5) If “Most High” simply describes a being that “dwells above the earth”, then that describes *all* “elohim” (Yahweh and angels and demons), since an “elohim” is by definition a being who dwells in the heavenlies. But only Yahweh among all elohim is the Most High.

6) It is natural to take superlatives about Yahweh as literal and not figurative. It is natural to take anthropomorphisms about Yahweh as figurative and not completely literal. But Mormonism flips this around. It doesn’t seem at all intuitive to call Yahweh the “Most High” if he has potentially billions of relationally superior ancestor-gods. I bring these assumptions and intuitions to the text, and also get them from the text. It’s the least awkward reading. I tell my wife in hyperbole that she is the greatest cook in the world, but with the worship of Yahweh, hyperbole hardly seems appropriate or necessary. There is a difference between the hyperbolic, “Yahweh, you are the best God EVAR”, and the non-exaggerative, completely serious, joyful eruption of praise, “Yahweh, you are the best God ever.”
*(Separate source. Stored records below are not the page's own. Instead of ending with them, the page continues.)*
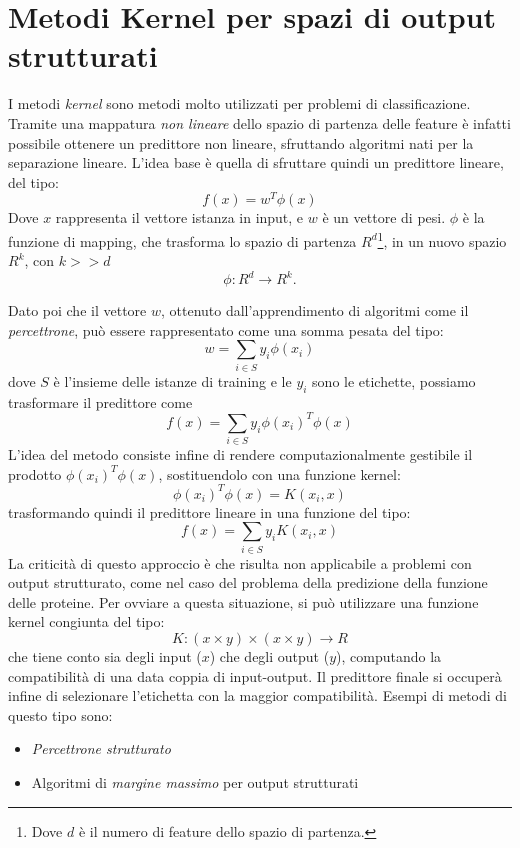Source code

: \documentclass[12pt]{report}
\begin{document}
\section{Metodi Kernel per spazi di output strutturati}
I metodi \emph{kernel} sono metodi molto utilizzati per problemi di classificazione. Tramite una mappatura \emph{non lineare} dello spazio di partenza delle feature è infatti possibile ottenere un predittore non lineare, sfruttando algoritmi nati per la separazione lineare. L'idea base è quella di sfruttare quindi un predittore lineare, del tipo:
\[
f(x) = w^T \phi(x)
\]
Dove $x$ rappresenta il vettore istanza in input, e $w$ è un vettore di pesi. $\phi$ è la funzione di mapping, che trasforma lo spazio di partenza $R^d$\footnote{\footnotesize{Dove $d$ è il numero di feature dello spazio di partenza.}}, in un nuovo spazio $R^k$, con $k>>d$
\[
\phi : R^d \rightarrow R^k.
\]

Dato poi che il vettore $w$, ottenuto dall'apprendimento di algoritmi come il \emph{percettrone}\cite{PERC}, può essere rappresentato come una somma pesata del tipo:
\[
w = \sum_{i \in S} y_i \phi(x_i)
\]
dove $S$ è l'insieme delle istanze di training e le $y_i$ sono le etichette, possiamo trasformare il predittore come
\[
f(x) = \sum_{i\in S} y_i \phi(x_i)^T \phi(x)
\]
L'idea del metodo consiste infine di rendere computazionalmente gestibile il prodotto $\phi(x_i)^T \phi(x)$, sostituendolo con una funzione kernel:
\[
\phi(x_i)^T \phi(x) = K(x_i, x)
\]
trasformando quindi il predittore lineare in una funzione del tipo:
\[
f(x) = \sum_{i \in S} y_i K(x_i, x)
\]
La criticità di questo approccio è che risulta non applicabile a problemi con output strutturato, come nel caso del problema della predizione della funzione delle proteine. Per ovviare a questa situazione, si può utilizzare una funzione kernel congiunta del tipo:
\[
K : (x \times y) \times (x \times y) \rightarrow R
\]
che tiene conto sia degli input ($x$) che degli output ($y$), computando la compatibilità di una data coppia di input-output. Il predittore finale si occuperà infine di selezionare l'etichetta con la maggior compatibilità.
\newline
\newline
Esempi di metodi di questo tipo sono:
\begin{itemize}
\item \emph{Percettrone strutturato} \cite{perceptron}
\item Algoritmi di \emph{margine massimo} per output strutturati \cite{marginemassimo}
\end{itemize}
\end{document}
Mormonism essentially teaches that we ought to make exaggerations about God when we worship him. While that kind of hyperbole might be a compliment to a human, it is an insult to God.

Israel’s neighbors, and at times, whoring, idolatrous Israelites, did believe that Yahweh (or Baal) had an ancestor-god or even a wife (Asherah). But the Old Testament consciously rejects these ideas. So by all means, if you want to join a modern-day semblance of an ancient Canaanite fertility cult, be a Mormon. But if you want to walk in the footsteps of the few faithful Israelites, reject idolatry and worship the Most High as literally being the Most High.